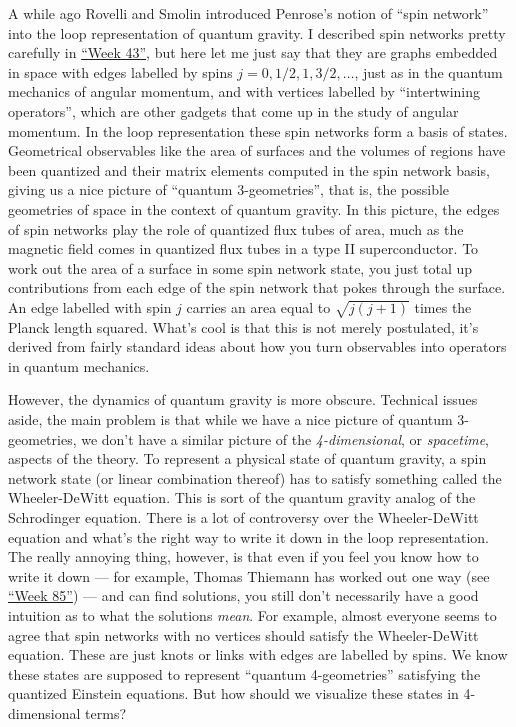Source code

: \documentclass{article}
\begin{document}
A while ago Rovelli and Smolin introduced Penrose's notion of ``spin
network'' into the loop representation of quantum gravity. I described
spin networks pretty carefully in \protect\hyperlink{week43}{``Week
43''}, but here let me just say that they are graphs embedded in space
with edges labelled by spins \(j = 0, 1/2, 1, 3/2,\ldots\), just as in
the quantum mechanics of angular momentum, and with vertices labelled by
``intertwining operators'', which are other gadgets that come up in the
study of angular momentum. In the loop representation these spin
networks form a basis of states. Geometrical observables like the area
of surfaces and the volumes of regions have been quantized and their
matrix elements computed in the spin network basis, giving us a nice
picture of ``quantum 3-geometries'', that is, the possible geometries of
space in the context of quantum gravity. In this picture, the edges of
spin networks play the role of quantized flux tubes of area, much as the
magnetic field comes in quantized flux tubes in a type II
superconductor. To work out the area of a surface in some spin network
state, you just total up contributions from each edge of the spin
network that pokes through the surface. An edge labelled with spin \(j\)
carries an area equal to \(\sqrt{j(j+1)}\) times the Planck length
squared. What's cool is that this is not merely postulated, it's derived
from fairly standard ideas about how you turn observables into operators
in quantum mechanics.

However, the dynamics of quantum gravity is more obscure. Technical
issues aside, the main problem is that while we have a nice picture of
quantum 3-geometries, we don't have a similar picture of the
\emph{4-dimensional}, or \emph{spacetime}, aspects of the theory. To
represent a physical state of quantum gravity, a spin network state (or
linear combination thereof) has to satisfy something called the
Wheeler-DeWitt equation. This is sort of the quantum gravity analog of
the Schrodinger equation. There is a lot of controversy over the
Wheeler-DeWitt equation and what's the right way to write it down in the
loop representation. The really annoying thing, however, is that even if
you feel you know how to write it down --- for example, Thomas Thiemann
has worked out one way (see \protect\hyperlink{week85}{``Week 85''}) ---
and can find solutions, you still don't necessarily have a good
intuition as to what the solutions \emph{mean}. For example, almost
everyone seems to agree that spin networks with no vertices should
satisfy the Wheeler-DeWitt equation. These are just knots or links with
edges are labelled by spins. We know these states are supposed to
represent ``quantum 4-geometries'' satisfying the quantized Einstein
equations. But how should we visualize these states in 4-dimensional
terms?
\end{document}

PROBLEM TO SOLVE
Take the line above containing "from fairly standard", the line containing "the quantized Einstein", and all lines in between, and copy them exactly without anything else.

ANSWER TO THIS TASK
from fairly standard ideas about how you turn observables into operators
in quantum mechanics.

However, the dynamics of quantum gravity is more obscure. Technical
issues aside, the main problem is that while we have a nice picture of
quantum 3-geometries, we don't have a similar picture of the
\emph{4-dimensional}, or \emph{spacetime}, aspects of the theory. To
represent a physical state of quantum gravity, a spin network state (or
linear combination thereof) has to satisfy something called the
Wheeler-DeWitt equation. This is sort of the quantum gravity analog of
the Schrodinger equation. There is a lot of controversy over the
Wheeler-DeWitt equation and what's the right way to write it down in the
loop representation. The really annoying thing, however, is that even if
you feel you know how to write it down --- for example, Thomas Thiemann
has worked out one way (see \protect\hyperlink{week85}{``Week 85''}) ---
and can find solutions, you still don't necessarily have a good
intuition as to what the solutions \emph{mean}. For example, almost
everyone seems to agree that spin networks with no vertices should
satisfy the Wheeler-DeWitt equation. These are just knots or links with
edges are labelled by spins. We know these states are supposed to
represent ``quantum 4-geometries'' satisfying the quantized Einstein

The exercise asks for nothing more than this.